Intestinal bowel disease (IBD) is a group of chronic inflammatory disorders of the gastrointestinal tract, which are characterized by a disturbed balance of the mucosoal immune system leading to symptoms such as bloody diarrhea and abdominal pain. Intestinal inflammation is also considered to be a major risk factor of colorectal cancer (CRC). Glucocorticoids are a mainstay in the treatment of IBD although not all patients respond to this treatment equally well. The research team of Dr. Sybille Reichardt thus aims to identify the activity of glucocorticoids in different cell types such as macrophages and intestinal epithelial cells during IBD, their molecular mode of action, and the impact of glucocorticoids on inflammation-associated tumorigenesis using preclinical models of colitis and CRC, human co-culture systems, murine and patient-derived organoids, and bioinformatic approaches.

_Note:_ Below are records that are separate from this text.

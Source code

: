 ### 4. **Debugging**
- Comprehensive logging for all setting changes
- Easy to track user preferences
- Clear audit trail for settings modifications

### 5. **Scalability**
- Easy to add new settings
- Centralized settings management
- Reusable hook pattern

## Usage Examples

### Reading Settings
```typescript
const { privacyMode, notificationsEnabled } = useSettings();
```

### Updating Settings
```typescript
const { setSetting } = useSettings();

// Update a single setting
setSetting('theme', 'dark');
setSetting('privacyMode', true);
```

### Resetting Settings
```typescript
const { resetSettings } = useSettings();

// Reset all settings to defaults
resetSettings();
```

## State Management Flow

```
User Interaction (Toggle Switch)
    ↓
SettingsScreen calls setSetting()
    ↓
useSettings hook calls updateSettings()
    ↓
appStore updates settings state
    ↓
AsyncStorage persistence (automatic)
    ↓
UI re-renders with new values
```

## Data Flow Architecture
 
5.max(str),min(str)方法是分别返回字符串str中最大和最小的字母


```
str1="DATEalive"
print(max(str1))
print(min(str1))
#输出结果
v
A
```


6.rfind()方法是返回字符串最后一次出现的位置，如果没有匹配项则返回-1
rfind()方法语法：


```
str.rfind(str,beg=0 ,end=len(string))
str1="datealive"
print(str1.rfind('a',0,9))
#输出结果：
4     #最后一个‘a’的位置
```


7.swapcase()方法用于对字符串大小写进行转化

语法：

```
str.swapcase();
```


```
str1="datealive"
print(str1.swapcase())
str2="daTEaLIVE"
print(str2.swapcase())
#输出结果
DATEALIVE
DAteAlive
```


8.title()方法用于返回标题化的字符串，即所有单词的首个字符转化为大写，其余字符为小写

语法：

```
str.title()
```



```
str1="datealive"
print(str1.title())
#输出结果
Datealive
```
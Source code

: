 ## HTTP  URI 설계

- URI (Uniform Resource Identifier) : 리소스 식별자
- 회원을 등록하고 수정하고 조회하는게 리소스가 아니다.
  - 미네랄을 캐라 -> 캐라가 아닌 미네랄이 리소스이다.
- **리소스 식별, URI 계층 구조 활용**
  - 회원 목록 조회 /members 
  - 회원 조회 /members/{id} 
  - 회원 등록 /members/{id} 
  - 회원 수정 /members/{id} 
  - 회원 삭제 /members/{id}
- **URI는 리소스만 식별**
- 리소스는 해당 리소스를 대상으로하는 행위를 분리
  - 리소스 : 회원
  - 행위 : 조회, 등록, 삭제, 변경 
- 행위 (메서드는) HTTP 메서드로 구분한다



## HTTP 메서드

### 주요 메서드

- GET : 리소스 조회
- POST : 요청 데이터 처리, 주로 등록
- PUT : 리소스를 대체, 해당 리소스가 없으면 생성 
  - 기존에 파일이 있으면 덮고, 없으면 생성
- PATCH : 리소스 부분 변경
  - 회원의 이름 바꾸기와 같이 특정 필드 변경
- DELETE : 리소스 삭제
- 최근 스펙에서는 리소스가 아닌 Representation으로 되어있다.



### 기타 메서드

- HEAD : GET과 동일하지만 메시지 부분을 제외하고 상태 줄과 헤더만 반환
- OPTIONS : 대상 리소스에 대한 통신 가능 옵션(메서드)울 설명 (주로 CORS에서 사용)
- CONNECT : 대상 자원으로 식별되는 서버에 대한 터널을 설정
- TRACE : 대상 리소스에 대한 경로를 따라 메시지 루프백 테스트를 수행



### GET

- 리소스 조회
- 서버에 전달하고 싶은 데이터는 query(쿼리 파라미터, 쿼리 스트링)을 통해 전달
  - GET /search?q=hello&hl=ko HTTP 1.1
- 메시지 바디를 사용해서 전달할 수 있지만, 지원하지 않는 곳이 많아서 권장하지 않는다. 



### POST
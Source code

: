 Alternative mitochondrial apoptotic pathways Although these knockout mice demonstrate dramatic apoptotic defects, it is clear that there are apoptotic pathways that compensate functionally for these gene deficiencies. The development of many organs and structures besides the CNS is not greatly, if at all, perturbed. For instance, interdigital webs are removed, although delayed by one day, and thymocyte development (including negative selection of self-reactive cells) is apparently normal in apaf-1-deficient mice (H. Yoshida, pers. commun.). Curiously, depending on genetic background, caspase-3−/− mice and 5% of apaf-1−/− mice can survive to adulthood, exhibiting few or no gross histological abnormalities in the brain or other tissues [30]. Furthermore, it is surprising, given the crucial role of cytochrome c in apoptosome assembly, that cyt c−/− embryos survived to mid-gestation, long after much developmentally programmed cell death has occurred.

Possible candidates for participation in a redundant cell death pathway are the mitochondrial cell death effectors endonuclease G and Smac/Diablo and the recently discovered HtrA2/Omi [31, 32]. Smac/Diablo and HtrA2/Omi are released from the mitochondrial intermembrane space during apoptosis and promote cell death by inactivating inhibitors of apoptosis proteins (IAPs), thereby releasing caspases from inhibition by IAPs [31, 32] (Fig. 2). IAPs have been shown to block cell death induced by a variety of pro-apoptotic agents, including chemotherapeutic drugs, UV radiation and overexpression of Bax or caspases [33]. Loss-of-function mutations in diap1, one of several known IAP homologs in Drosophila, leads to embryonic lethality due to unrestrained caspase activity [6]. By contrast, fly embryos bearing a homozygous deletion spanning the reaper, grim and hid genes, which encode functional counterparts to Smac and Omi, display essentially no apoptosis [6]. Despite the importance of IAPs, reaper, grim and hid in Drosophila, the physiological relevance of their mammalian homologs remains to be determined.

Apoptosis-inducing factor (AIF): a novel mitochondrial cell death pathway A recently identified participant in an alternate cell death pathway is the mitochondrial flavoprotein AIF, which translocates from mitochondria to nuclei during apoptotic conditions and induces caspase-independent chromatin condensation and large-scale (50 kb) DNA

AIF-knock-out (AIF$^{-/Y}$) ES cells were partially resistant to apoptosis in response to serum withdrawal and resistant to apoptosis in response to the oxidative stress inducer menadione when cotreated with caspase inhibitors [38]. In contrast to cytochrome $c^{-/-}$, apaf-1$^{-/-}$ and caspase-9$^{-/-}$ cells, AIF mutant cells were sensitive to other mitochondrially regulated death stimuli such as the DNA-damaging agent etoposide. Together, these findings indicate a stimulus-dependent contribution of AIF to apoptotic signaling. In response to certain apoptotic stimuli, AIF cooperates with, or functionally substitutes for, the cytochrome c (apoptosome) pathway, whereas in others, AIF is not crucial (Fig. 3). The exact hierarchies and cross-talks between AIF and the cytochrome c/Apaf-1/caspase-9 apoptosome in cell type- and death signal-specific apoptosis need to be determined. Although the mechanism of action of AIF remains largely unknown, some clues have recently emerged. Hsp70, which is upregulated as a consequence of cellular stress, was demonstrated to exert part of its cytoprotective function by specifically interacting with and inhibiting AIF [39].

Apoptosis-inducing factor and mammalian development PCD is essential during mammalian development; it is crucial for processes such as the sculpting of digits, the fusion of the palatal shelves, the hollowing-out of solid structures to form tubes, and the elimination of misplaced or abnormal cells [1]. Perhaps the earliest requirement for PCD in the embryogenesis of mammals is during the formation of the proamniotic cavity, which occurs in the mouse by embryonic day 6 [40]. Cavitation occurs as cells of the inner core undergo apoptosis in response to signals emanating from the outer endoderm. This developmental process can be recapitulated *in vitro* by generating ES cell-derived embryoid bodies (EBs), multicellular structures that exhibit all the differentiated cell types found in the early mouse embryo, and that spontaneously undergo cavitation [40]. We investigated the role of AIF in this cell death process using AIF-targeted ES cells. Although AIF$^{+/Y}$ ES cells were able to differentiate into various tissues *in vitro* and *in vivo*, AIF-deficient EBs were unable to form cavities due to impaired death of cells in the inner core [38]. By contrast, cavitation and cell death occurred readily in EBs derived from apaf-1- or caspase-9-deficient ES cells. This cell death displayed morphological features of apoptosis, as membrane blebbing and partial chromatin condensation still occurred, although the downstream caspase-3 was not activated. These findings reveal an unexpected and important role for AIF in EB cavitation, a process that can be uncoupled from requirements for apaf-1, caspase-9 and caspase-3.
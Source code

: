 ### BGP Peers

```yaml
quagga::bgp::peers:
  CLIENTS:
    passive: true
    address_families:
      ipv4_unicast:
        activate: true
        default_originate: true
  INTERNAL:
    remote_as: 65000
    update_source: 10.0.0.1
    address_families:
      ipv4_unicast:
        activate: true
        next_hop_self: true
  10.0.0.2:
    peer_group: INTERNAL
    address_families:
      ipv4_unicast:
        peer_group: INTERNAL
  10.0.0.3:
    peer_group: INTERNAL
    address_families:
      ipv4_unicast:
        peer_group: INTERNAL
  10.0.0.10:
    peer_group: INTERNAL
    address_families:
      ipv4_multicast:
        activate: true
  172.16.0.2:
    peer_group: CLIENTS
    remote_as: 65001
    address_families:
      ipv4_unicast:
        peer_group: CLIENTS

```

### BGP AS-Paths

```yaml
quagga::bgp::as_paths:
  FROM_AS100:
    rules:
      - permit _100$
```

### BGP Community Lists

Testicular germ cell tumors (TGCT) are the most common malignancy in young men. It can be subdivided into seminomas, that are characterized by a pronounced infiltration of immune cells, and the more heterogenous group of non-seminomas, both of which differ in treatment strategy and prognosis. However, the role of individual immune cell subtypes in the healthy testis and TGCT patients remains poorly understood. In cooperation with the Clinic of Urology we employ genetically modified mice, imaging techniques, coculture models of tumor cell lines with primary human T cells and monocytes, patient specimens, RNA-sequencing, and bioinformatic approaches to gain new insights into the pathophysiology of TGCT. Hereby we aim to better understand the role of the immune cell landscape and to unveil new approaches to improve diagnosis and therapy.